Finally, due to the stochastic nature of these simulations (Figure 1) a single timeline is rarely interesting. Instead, it is neccessary to run several copies (with different random number seeds) to gather statistics. This is embarassingly parallel and easy to do, but if possible I want to try and also speed up the individual calculations by moving them to the GPU. Question is, is the speedup from a GPU large enough, and can enough processes share a single GPU, that there is an actual benefit over simply running more parallel simulations on the CPU?

### Methods

The sequential simulator was rewritten in CUDA and optimized for performance with large cell counts (>100 000). See Appendix 1 for details. For both the sequential and CUDA simulators, the main function was then modified to run a series of simulations in parallel using an openMP parallel for construct. In the CUDA version each simulator object was also assigned its own CUDA stream to improve work-sharing on the GPU. Source code is available on [github](https://github.com/Sandalmoth/pdc-lbgillespie-hpc/branches).

Attempted verification of the ouput suggested that something was wrong as timelines from sequential and CUDA versions sometimes differed despite identical initial conditions. However, these discrepancies were tracked down to numerical inaccuracies (Appendix 2).

Both simulators were benchmarked running 64 simulations using between 1 and 16 threads in parallel for three different population sizes (1400, 14000 and 140000) on a Xeon E5-2630 with a Quadro K620 accelerator (Figure 2-4). The length (in simulation time) for each of the population sizes was adjusted such that benchmarking wouldn't take excessively long, but also to be long enough to lower the relative overhead from parsing input, creating openMP threads and copying the cell population to the GPU in the first timestep (Table 1). For production runs, the time taken by these factors is insignificantly small.

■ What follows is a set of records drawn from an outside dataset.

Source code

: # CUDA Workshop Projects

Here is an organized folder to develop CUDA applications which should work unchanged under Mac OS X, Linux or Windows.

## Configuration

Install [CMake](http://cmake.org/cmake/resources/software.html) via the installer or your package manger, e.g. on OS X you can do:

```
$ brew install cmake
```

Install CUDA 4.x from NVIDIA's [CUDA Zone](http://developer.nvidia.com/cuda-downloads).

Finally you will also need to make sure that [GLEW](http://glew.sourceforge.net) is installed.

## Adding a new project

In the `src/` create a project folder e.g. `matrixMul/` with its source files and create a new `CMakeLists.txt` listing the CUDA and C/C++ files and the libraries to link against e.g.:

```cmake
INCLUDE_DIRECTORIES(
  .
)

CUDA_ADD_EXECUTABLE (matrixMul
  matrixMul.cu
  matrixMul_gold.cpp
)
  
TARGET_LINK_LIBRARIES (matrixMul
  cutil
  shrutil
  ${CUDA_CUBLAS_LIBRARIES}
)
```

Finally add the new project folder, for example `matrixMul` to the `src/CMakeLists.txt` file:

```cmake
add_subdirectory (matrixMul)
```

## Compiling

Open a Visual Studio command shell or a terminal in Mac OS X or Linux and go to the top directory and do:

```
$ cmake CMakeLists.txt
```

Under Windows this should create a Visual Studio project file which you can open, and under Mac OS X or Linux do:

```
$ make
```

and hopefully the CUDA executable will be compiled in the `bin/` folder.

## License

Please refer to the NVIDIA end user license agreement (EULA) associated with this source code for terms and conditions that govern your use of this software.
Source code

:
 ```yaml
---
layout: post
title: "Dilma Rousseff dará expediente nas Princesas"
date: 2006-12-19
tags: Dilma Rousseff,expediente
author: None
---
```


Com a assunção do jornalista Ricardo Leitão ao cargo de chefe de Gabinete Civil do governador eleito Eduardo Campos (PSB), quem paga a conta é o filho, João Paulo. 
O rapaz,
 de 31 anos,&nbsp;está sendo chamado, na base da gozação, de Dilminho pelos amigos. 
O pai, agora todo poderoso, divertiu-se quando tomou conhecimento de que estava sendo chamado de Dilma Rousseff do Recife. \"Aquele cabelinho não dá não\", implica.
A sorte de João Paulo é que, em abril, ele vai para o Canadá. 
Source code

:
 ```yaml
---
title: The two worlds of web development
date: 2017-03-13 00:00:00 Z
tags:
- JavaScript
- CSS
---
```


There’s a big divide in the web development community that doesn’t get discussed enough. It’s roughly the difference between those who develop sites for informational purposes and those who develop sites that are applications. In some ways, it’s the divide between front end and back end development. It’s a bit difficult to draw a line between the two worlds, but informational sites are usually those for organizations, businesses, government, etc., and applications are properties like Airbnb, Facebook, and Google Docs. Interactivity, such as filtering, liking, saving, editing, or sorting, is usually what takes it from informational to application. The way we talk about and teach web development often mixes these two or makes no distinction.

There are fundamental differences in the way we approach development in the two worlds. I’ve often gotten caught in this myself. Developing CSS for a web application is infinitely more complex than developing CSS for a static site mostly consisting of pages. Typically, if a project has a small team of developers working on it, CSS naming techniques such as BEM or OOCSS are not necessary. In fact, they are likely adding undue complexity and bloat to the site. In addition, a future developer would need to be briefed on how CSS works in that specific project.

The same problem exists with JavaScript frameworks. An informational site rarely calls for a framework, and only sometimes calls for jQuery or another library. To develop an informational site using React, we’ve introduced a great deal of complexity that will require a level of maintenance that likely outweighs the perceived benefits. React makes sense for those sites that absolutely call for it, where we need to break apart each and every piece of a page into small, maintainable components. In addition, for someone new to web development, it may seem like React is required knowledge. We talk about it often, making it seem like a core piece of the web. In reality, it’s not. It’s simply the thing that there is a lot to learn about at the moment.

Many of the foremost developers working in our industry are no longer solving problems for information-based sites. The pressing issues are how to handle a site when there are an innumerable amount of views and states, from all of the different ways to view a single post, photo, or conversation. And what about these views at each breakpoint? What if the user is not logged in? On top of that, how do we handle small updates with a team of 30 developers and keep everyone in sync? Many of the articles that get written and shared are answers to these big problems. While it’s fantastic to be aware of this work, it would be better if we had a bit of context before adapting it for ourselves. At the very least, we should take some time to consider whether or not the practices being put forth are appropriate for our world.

| Population size | Simulation time |
| --------------- | --------------- |
|   1 400         | 400             |
|  14 000         | 20              |
| 140 000         | 0.6             |
<dl>
  <dd style="text-align:center">Table 1. Benchmarking parameters.</dd>
</dl>

### Benchmark results



---

### Appendix 1: Details of CUDA optimization

There are three main alterations in the CUDA version of the program.
1. The calculations of rates is done on the GPU.
2. The summation of rates is done on the GPU in multiple nested steps.
3. The vectors of partial sums from the nested summation is used to speed up event selection.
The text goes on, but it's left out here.